Record set:
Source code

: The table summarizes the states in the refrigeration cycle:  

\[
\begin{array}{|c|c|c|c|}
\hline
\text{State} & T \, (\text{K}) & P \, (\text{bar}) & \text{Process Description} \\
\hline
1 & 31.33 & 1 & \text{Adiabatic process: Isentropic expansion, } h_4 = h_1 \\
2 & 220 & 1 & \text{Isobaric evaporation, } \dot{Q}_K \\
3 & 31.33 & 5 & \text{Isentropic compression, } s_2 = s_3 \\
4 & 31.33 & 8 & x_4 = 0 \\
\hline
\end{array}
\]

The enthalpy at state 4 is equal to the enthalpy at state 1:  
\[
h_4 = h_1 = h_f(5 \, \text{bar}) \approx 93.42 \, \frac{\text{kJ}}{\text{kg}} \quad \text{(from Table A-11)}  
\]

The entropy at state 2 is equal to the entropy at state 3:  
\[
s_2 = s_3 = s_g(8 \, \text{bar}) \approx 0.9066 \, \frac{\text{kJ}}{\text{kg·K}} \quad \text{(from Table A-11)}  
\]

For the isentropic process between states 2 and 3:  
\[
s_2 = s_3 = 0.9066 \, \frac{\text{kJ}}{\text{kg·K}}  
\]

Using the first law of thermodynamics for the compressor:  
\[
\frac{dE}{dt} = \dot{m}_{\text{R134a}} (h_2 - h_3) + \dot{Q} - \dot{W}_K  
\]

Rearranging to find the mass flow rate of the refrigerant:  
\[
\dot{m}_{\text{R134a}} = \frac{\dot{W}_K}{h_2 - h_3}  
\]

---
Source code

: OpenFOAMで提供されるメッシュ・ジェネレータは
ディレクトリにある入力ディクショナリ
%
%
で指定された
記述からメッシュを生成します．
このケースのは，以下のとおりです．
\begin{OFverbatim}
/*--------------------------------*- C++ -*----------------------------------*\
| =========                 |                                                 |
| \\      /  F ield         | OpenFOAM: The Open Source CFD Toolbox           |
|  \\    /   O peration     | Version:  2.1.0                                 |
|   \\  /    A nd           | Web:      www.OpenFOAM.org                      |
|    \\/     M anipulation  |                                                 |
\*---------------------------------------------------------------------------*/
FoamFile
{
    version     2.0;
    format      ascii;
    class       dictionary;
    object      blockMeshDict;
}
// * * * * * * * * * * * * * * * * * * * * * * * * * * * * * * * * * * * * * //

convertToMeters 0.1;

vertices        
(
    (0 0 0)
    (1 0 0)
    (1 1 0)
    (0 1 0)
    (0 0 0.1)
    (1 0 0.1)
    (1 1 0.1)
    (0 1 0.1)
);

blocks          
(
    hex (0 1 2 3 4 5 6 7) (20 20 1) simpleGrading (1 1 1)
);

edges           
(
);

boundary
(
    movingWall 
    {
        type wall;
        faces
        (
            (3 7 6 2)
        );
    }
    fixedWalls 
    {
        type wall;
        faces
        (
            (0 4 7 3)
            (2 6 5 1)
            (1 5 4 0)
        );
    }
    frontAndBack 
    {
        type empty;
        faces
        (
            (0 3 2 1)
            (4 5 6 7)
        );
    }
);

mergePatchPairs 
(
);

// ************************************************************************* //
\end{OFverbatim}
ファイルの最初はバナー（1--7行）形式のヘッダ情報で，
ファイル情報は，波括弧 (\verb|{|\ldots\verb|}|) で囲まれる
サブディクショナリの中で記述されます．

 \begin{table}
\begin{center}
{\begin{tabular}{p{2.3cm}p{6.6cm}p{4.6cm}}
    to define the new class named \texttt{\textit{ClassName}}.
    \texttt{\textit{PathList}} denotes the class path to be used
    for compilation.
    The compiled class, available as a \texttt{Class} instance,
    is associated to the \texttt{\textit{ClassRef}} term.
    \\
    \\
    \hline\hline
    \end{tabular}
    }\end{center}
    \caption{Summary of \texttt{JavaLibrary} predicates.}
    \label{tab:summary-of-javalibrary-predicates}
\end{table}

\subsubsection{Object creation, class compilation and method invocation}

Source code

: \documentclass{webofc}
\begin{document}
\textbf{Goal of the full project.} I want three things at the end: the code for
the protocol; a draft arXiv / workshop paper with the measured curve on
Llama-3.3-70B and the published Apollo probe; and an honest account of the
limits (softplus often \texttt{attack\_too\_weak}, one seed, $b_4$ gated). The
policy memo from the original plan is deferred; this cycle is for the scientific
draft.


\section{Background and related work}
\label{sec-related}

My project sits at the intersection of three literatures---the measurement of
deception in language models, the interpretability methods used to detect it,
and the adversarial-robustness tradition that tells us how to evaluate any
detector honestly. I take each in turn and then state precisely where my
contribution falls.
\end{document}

What the exercise asks: Among the lines of the material, find those holding the word "textit" and return them.

Result for this task:
    to define the new class named \texttt{\textit{ClassName}}.
    \texttt{\textit{PathList}} denotes the class path to be used
    is associated to the \texttt{\textit{ClassRef}} term.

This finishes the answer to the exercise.